Datuk Christopher Wan Soo Kee (born ) is a former Malaysian police officer who served as director of the Bukit Aman Criminal Investigation Department.

He was the first Chinese senior police officer appointed as director of the Bukit Aman Criminal Investigation Department.

Early life
Christopher Wan Soo Kee was born in 1951 in Ayer Hitam, Penang.

Police career
Wan joined the Police Force on 11 November 1969 as a Probationary Inspector.
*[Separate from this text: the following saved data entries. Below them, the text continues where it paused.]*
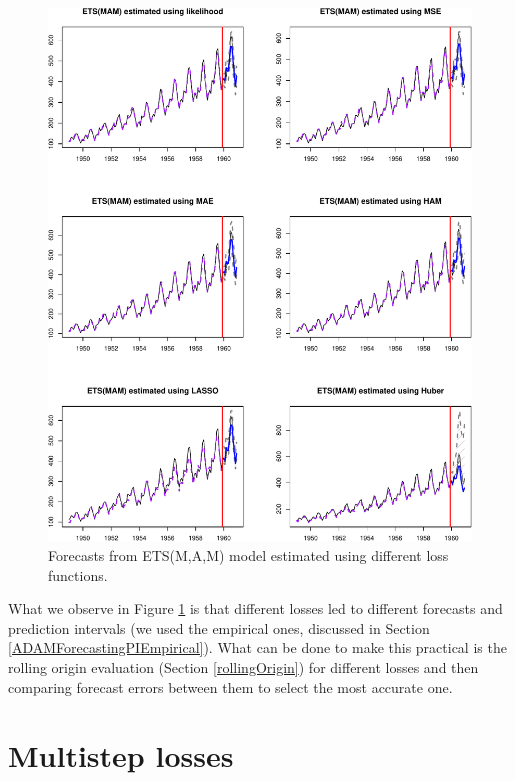 \documentclass[]{book}
\theoremstyle{definition}
\theoremstyle{definition}
\theoremstyle{definition}
\theoremstyle{definition}
\theoremstyle{remark}
\begin{document}
\begin{figure}
\centering
\includegraphics{Svetunkov--2022----ADAM_files/figure-latex/adamModelsForecasts-1.pdf}
\caption{\label{fig:adamModelsForecasts}Forecasts from ETS(M,A,M) model estimated using different loss functions.}
\end{figure}

What we observe in Figure \ref{fig:adamModelsForecasts} is that different losses led to different forecasts and prediction intervals (we used the empirical ones, discussed in Section \ref{ADAMForecastingPIEmpirical}). What can be done to make this practical is the rolling origin evaluation (Section \ref{rollingOrigin}) for different losses and then comparing forecast errors between them to select the most accurate one.

\hypertarget{multistepLosses}{%
\section{Multistep losses}\label{multistepLosses}}
\end{document}
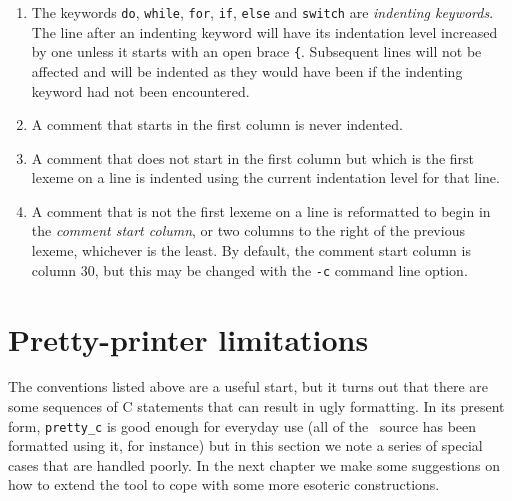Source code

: \begin{enumerate}
\item The keywords \verb+do+, \verb+while+, \verb+for+, \verb+if+,
\verb+else+ and \verb+switch+ are {\em indenting keywords}. The line
after an indenting keyword will have its indentation level increased by
one unless it starts with an open brace \verb+{+. 
Subsequent lines will not be affected and will be indented as they would
have been if the indenting keyword had not been encountered.

\item A comment that starts in the first column is never indented.

\item A comment that does not start in the first column but which is the
first lexeme on a line is indented using the current indentation level for
that line.

\item A comment that is not the first lexeme on a line is reformatted to
begin in the  {\em comment start column}, or two columns to the right of
the previous lexeme, whichever is the least. By default, the comment
start column is column 30, but this may be changed with the \verb+-c+ 
command line option. 
\end{enumerate}


\section{Pretty-printer limitations}

The conventions listed above are a useful start, but it turns out that
there are some sequences of C statements that can result in ugly
formatting. In its present form, \verb+pretty_c+ is good enough for
everyday use (all of the \rdp\ source has been formatted using it, for
instance) but in this section we note a series of special cases that are
handled poorly. In the next chapter  we make some suggestions on how to
extend the tool to cope with some more esoteric constructions.

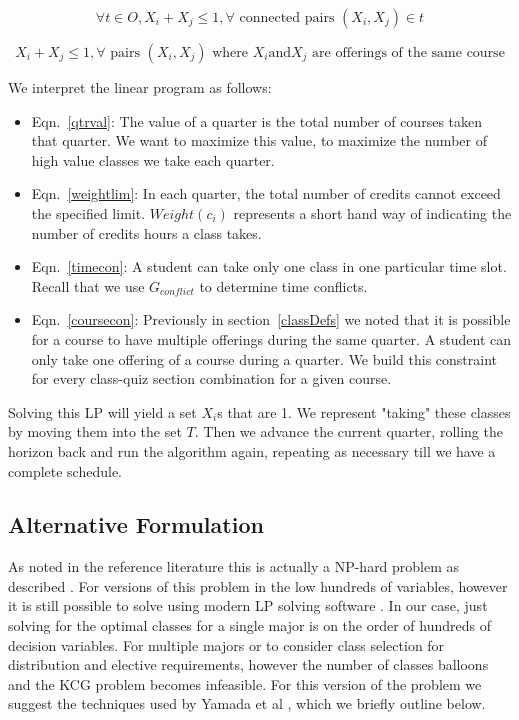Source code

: \documentclass[11pt]{article} %
\begin{document}
\begin{equation}
    \forall t \in O,X_i+X_j \leq 1, \forall \text{ connected pairs } (X_i,X_j) \in t
    \label{timecon}
\end{equation}

\begin{equation}
   X_i + X_j \leq 1, \forall \text{ pairs } (X_i,X_j) \text{ where } X_i \text{and} X_j \text{ are offerings of
   the same course}
    \label{coursecon}
\end{equation}

We interpret the linear program as follows: \begin{itemize} \item
Eqn.~\ref{qtrval}: The value of a quarter is the total number of courses taken
that quarter. We want to maximize this value, to maximize the number of high
value classes we take each quarter. \item Eqn.~\ref{weightlim}: In each quarter,
the total number of credits cannot exceed the specified limit. $Weight(c_i)$
represents a short hand way of indicating the number of credits hours a class
takes. \item Eqn.~\ref{timecon}: A student can take only one class in one particular
time slot. Recall that we use $G_{conflict}$ to determine time conflicts.
\item Eqn.~\ref{coursecon}: Previously in
section~\ref{classDefs} we noted that it is possible for a course to have multiple
offerings during the same quarter. A student can only take one offering
of a course during a quarter. We build this constraint for every class-quiz section
combination for a given course.\end{itemize}

Solving this LP will yield a set $X_i$s that are 1. We represent "taking" these
classes by moving them into the set $T$. Then we advance the current quarter,
rolling the horizon back and run the algorithm again, repeating as necessary
till we have a complete schedule.

\subsection{Alternative Formulation} As noted in the reference literature this
is actually a NP-hard problem as described \cite{pferschy:kcg}.  For versions of
this problem in the low hundreds of variables, however it is still possible to
solve using modern LP solving software \cite{yamada:heuristic}. In our case,
just solving for the optimal classes for a single major is on the order of
hundreds of decision variables. For multiple majors or to
consider class selection for distribution and elective requirements, however the
number of classes balloons and the KCG problem becomes infeasible.
For this version of the problem we suggest the techniques used by Yamada
et al \cite{yamada:heuristic}, which we briefly outline below.
\end{document}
He served in multiple departments such as Bukit Aman Special Branch Staff Officer from 1970 to 1997, Assistant Director of Management (Administration) Bukit Aman from 1997 to 2000, and Head of Kuala Lumpur Special Branch from 2000 to 2002. He was appointed as Malacca Police Chief from 1 July 2002 to 2005. Later, Penang Police Chief from 1 February 2005 to 2006. Lastly, he was appointed as Director of Bukit Aman Criminal Investigation Department from 1 November 2006 to 2008, Christopher Wan Soo Kee was 55 years old when he served as Director of Bukit Aman Criminal Investigation Department, but he service term extended. He retired on 9 January 2008 at the age of 57.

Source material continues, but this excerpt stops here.